The OpenWhisk JSONetl package models an extract-transform-load pipeline as OpenWhisk Functions. Functions themselves are often succinct and highly parallelized. This makes them ideal for efficient, on-demand batch processing of data.
The business scenario and technical underpinning can be easily modeled as functions. Functions inherently support the concept of a pipeline as they already follow a flow-based programming model. Each step in a business process is modeled as an OpenWhisk Action. For every Action, there is an input and output object. Actions can be chained together into a Sequence, which passes the input/output data along. Metadata in the form of Parameters provide instructions to control behavior of Actions.
A business process is assembled declaratively using wskdeploy and OpenWhisk actions and sequences.
In your wskdeploy manifest.yaml
file, declare a dependency on JSONetl. This creates a dependency called openwhisk-jsonetl
that will deploy the JSONetl actions when you deploy your package.
packages:
my-etl-process:
version: 1.0
license: Apache-2.0
dependencies:
jsonetl:
location: github.com/IBM-Cloud/openwhisk-jsonetl
To use JSONetl functions, reference them as part of a sequence. A simplified way to do this is to:
- Define an action that collects the parameters used to control the function.

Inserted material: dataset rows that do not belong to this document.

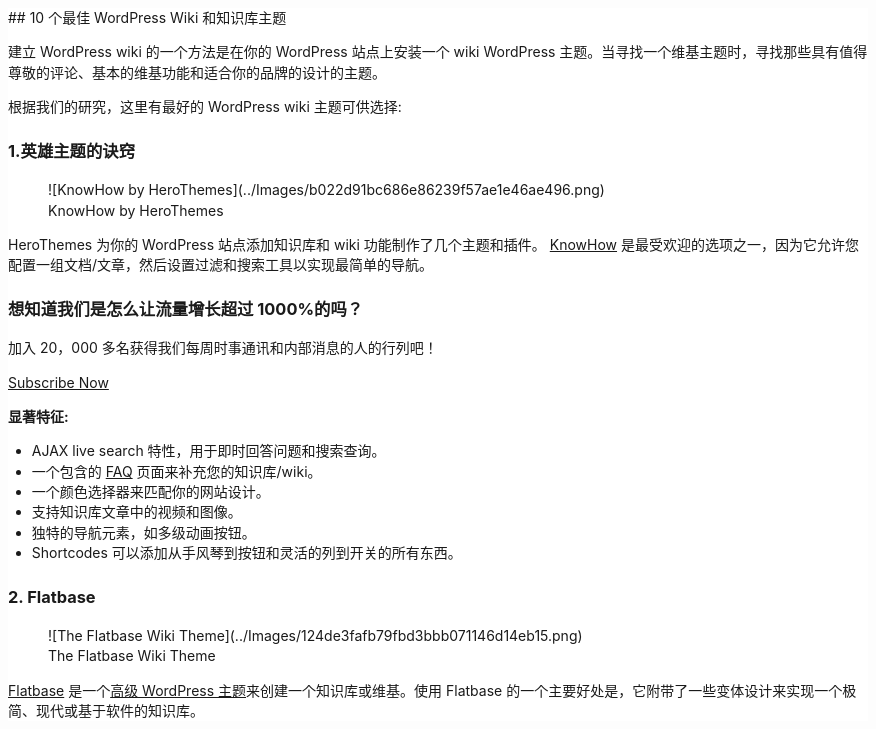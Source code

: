  <kinsta-advanced-cta language="en_US" type-int-post="129768" type-int-position="4">## 10 个最佳 WordPress Wiki 和知识库主题

建立 WordPress wiki 的一个方法是在你的 WordPress 站点上安装一个 wiki WordPress 主题。当寻找一个维基主题时，寻找那些具有值得尊敬的评论、基本的维基功能和适合你的品牌的设计的主题。

根据我们的研究，这里有最好的 WordPress wiki 主题可供选择:

### 1.英雄主题的诀窍

<figure id="attachment_129794" aria-describedby="caption-attachment-129794" style="width: 1175px" class="wp-caption alignnone">![KnowHow by HeroThemes](../Images/b022d91bc686e86239f57ae1e46ae496.png)

<figcaption id="caption-attachment-129794" class="wp-caption-text">KnowHow by HeroThemes</figcaption>

</figure>

HeroThemes 为你的 WordPress 站点添加知识库和 wiki 功能制作了几个主题和插件。 [KnowHow](https://themeforest.net/item/knowhow-a-knowledge-base-wordpress-theme/2813111) 是最受欢迎的选项之一，因为它允许您配置一组文档/文章，然后设置过滤和搜索工具以实现最简单的导航。

 <dialog id="newsletter" class="dialog dialog has-dark-blue-background-color email-modal" aria-hidden="true">## 注册订阅时事通讯

<kinsta-form show-name="false" show-phone="false" show-website="false" show-company="false" show-disk-space="false" show-monthly-visits="false" show-number-of-websites="false" show-message="false" submit-button-text="Sign Up Now" submit-button-text-sending="Signing Up..." success-title="Thanks for subscribing!" success-message="Keep an eye out for our next newsletter." terms-template="newsletter" hubspot-source="subscribe_to_newsletter" submit-button-text-loading="Signing Up"></kinsta-form></dialog>

### 想知道我们是怎么让流量增长超过 1000%的吗？

加入 20，000 多名获得我们每周时事通讯和内部消息的人的行列吧！

[Subscribe Now](#newsletter)

**显著特征:**

*   AJAX live search 特性，用于即时回答问题和搜索查询。
*   一个包含的 [FAQ](https://kinsta.com/blog/wordpress-faq-plugins/) 页面来补充您的知识库/wiki。
*   一个颜色选择器来匹配你的网站设计。
*   支持知识库文章中的视频和图像。
*   独特的导航元素，如多级动画按钮。
*   Shortcodes 可以添加从手风琴到按钮和灵活的列到开关的所有东西。

### 2\. Flatbase

<figure id="attachment_129795" aria-describedby="caption-attachment-129795" style="width: 1171px" class="wp-caption alignnone">![The Flatbase Wiki Theme](../Images/124de3fafb79fbd3bbb071146d14eb15.png)

<figcaption id="caption-attachment-129795" class="wp-caption-text">The Flatbase Wiki Theme</figcaption>

</figure>

[Flatbase](https://themeforest.net/item/flatbase-a-responsive-knowledge-basewiki-theme/7264664?) 是一个[高级 WordPress 主题](https://kinsta.com/blog/fastest-wordpress-theme/)来创建一个知识库或维基。使用 Flatbase 的一个主要好处是，它附带了一些变体设计来实现一个极简、现代或基于软件的知识库。
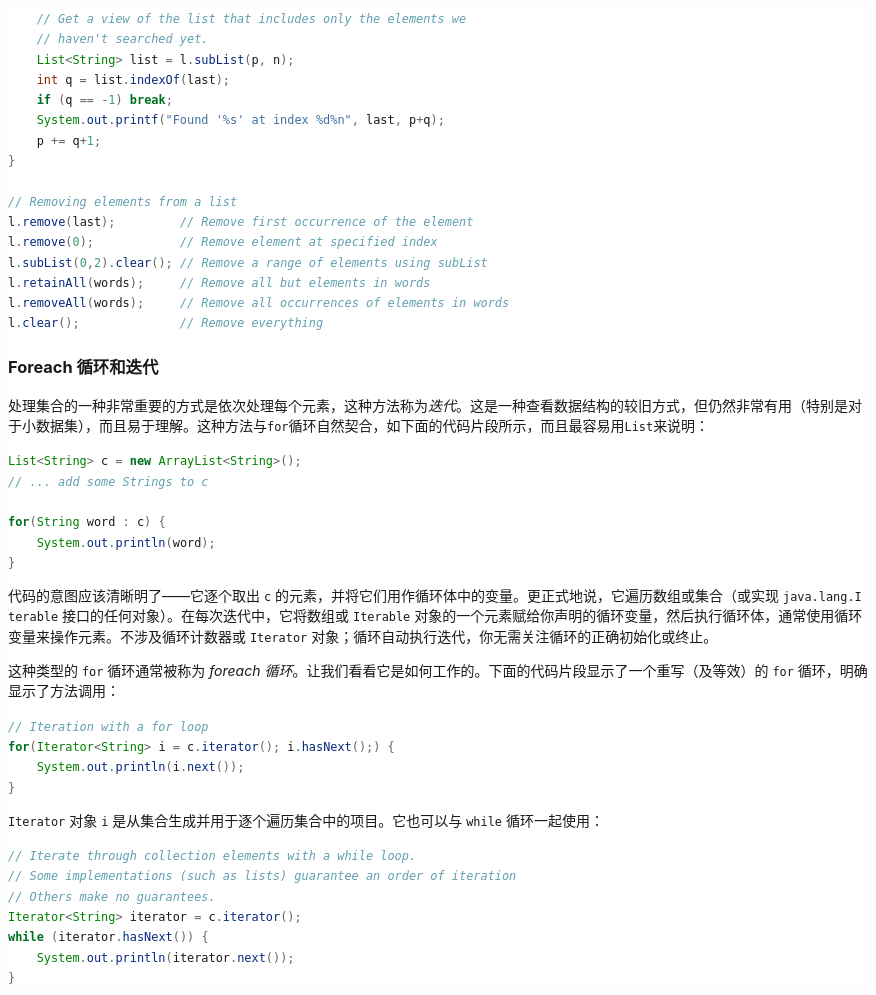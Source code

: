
 ```java
    // Get a view of the list that includes only the elements we
    // haven't searched yet.
    List<String> list = l.subList(p, n);
    int q = list.indexOf(last);
    if (q == -1) break;
    System.out.printf("Found '%s' at index %d%n", last, p+q);
    p += q+1;
}

// Removing elements from a list
l.remove(last);         // Remove first occurrence of the element
l.remove(0);            // Remove element at specified index
l.subList(0,2).clear(); // Remove a range of elements using subList
l.retainAll(words);     // Remove all but elements in words
l.removeAll(words);     // Remove all occurrences of elements in words
l.clear();              // Remove everything
```

### Foreach 循环和迭代

处理集合的一种非常重要的方式是依次处理每个元素，这种方法称为*迭代*。这是一种查看数据结构的较旧方式，但仍然非常有用（特别是对于小数据集），而且易于理解。这种方法与`for`循环自然契合，如下面的代码片段所示，而且最容易用`List`来说明：

```java
List<String> c = new ArrayList<String>();
// ... add some Strings to c

for(String word : c) {
    System.out.println(word);
}
```

代码的意图应该清晰明了——它逐个取出 `c` 的元素，并将它们用作循环体中的变量。更正式地说，它遍历数组或集合（或实现 `java.lang.Iterable` 接口的任何对象）。在每次迭代中，它将数组或 `Iterable` 对象的一个元素赋给你声明的循环变量，然后执行循环体，通常使用循环变量来操作元素。不涉及循环计数器或 `Iterator` 对象；循环自动执行迭代，你无需关注循环的正确初始化或终止。

这种类型的 `for` 循环通常被称为 *foreach 循环*。让我们看看它是如何工作的。下面的代码片段显示了一个重写（及等效）的 `for` 循环，明确显示了方法调用：

```java
// Iteration with a for loop
for(Iterator<String> i = c.iterator(); i.hasNext();) {
    System.out.println(i.next());
}
```

`Iterator` 对象 `i` 是从集合生成并用于逐个遍历集合中的项目。它也可以与 `while` 循环一起使用：

```java
// Iterate through collection elements with a while loop.
// Some implementations (such as lists) guarantee an order of iteration
// Others make no guarantees.
Iterator<String> iterator = c.iterator();
while (iterator.hasNext()) {
    System.out.println(iterator.next());
}
```
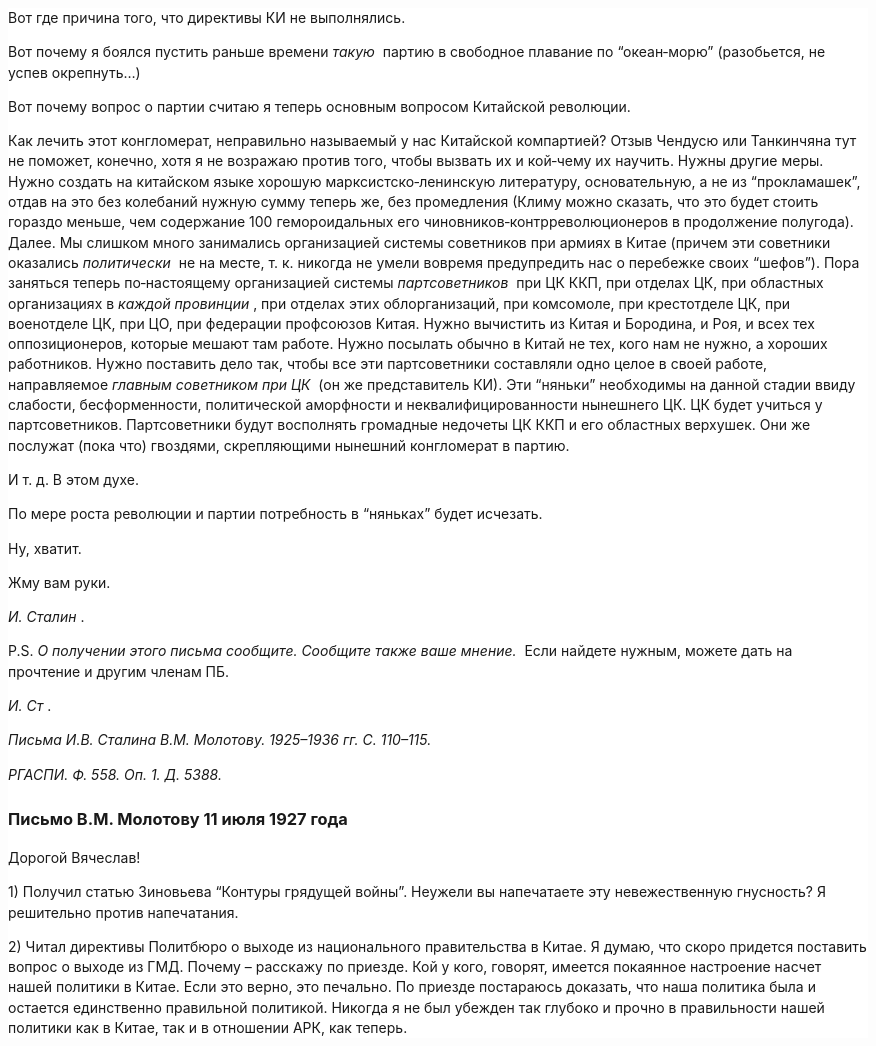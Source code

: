 Вот где причина того, что директивы КИ не выполнялись.

Вот почему я боялся пустить раньше времени _такую_  партию в свободное плавание по “океан‑морю” (разобьется, не успев окрепнуть…)

Вот почему вопрос о партии считаю я теперь основным вопросом Китайской революции.

Как лечить этот конгломерат, неправильно называемый у нас Китайской компартией? Отзыв Чендусю или Танкинчяна тут не поможет, конечно, хотя я не возражаю против того, чтобы вызвать их и кой‑чему их научить. Нужны другие меры. Нужно создать на китайском языке хорошую марксистско‑ленинскую литературу, основательную, а не из “прокламашек”, отдав на это без колебаний нужную сумму теперь же, без промедления (Климу можно сказать, что это будет стоить гораздо меньше, чем содержание 100 гемороидальных его чиновников‑контрреволюционеров в продолжение полугода). Далее. Мы слишком много занимались организацией системы советников при армиях в Китае (причем эти советники оказались _политически_  не на месте, т. к. никогда не умели вовремя предупредить нас о перебежке своих “шефов”). Пора заняться теперь по‑настоящему организацией системы _партсоветников_  при ЦК ККП, при отделах ЦК, при областных организациях в _каждой провинции_ , при отделах этих облорганизаций, при комсомоле, при крестотделе ЦК, при военотделе ЦК, при ЦО, при федерации профсоюзов Китая. Нужно вычистить из Китая и Бородина, и Роя, и всех тех оппозиционеров, которые мешают там работе. Нужно посылать обычно в Китай не тех, кого нам не нужно, а хороших работников. Нужно поставить дело так, чтобы все эти партсоветники составляли одно целое в своей работе, направляемое _главным советником при ЦК_  (он же представитель КИ). Эти “няньки” необходимы на данной стадии ввиду слабости, бесформенности, политической аморфности и неквалифицированности нынешнего ЦК. ЦК будет учиться у партсоветников. Партсоветники будут восполнять громадные недочеты ЦК ККП и его областных верхушек. Они же послужат (пока что) гвоздями, скрепляющими нынешний конгломерат в партию.

И т. д. В этом духе.

По мере роста революции и партии потребность в “няньках” будет исчезать.

Ну, хватит.

Жму вам руки.

_И. Сталин_ .

P.S. _О получении этого письма сообщите. Сообщите также ваше мнение._  Если найдете нужным, можете дать на прочтение и другим членам ПБ.

_И. Ст_ .

_Письма И.В. Сталина В.М. Молотову. 1925–1936 гг. С. 110–115._

_РГАСПИ. Ф. 558. Оп. 1. Д. 5388._

### Письмо В.М. Молотову 11 июля 1927 года

Дорогой Вячеслав!

1) Получил статью Зиновьева “Контуры грядущей войны”. Неужели вы напечатаете эту невежественную гнусность? Я решительно против напечатания.

2) Читал директивы Политбюро о выходе из национального правительства в Китае. Я думаю, что скоро придется поставить вопрос о выходе из ГМД. Почему – расскажу по приезде. Кой у кого, говорят, имеется покаянное настроение насчет нашей политики в Китае. Если это верно, это печально. По приезде постараюсь доказать, что наша политика была и остается единственно правильной политикой. Никогда я не был убежден так глубоко и прочно в правильности нашей политики как в Китае, так и в отношении АРК, как теперь.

- Create a sequence that models a business process.
- Order your actions and JSONetl actions to build a process.
An example of the above could be the following.
packages:
openwhisk-jsonetl-samples:
version: 1.0
license: Apache-2.0
dependencies:
jsonetl:
location: github.com/IBM-Cloud/openwhisk-jsonetl
actions:
users:
code: function main(params) { return params; }
runtime: nodejs:8
inputs:
_url: https://jsonplaceholder.typicode.com/users
first-user:
code: function main(params) { return params; }
runtime: nodejs:8
inputs:
_keys: userId,userName
_jsonatas: data[0].id;data[0].name
user-posts:
code: function main(params) { return params; }
runtime: nodejs:8
inputs:
_url: https://jsonplaceholder.typicode.com/posts?userId={{userId}}
_retain: userId,userName
copy-user-name:
code: function main(params) { return params; }
runtime: nodejs:8
inputs:
_keys: userName
_array: data
sequences:
get-users:
actions: users,openwhisk-jsonetl/request
get-first-user:
actions: get-users,first-user,openwhisk-jsonetl/pick
get-posts:
actions: get-first-user,user-posts,openwhisk-jsonetl/request,copy-user-name,openwhisk-jsonetl/flatten
Invoke the sequences from the command line.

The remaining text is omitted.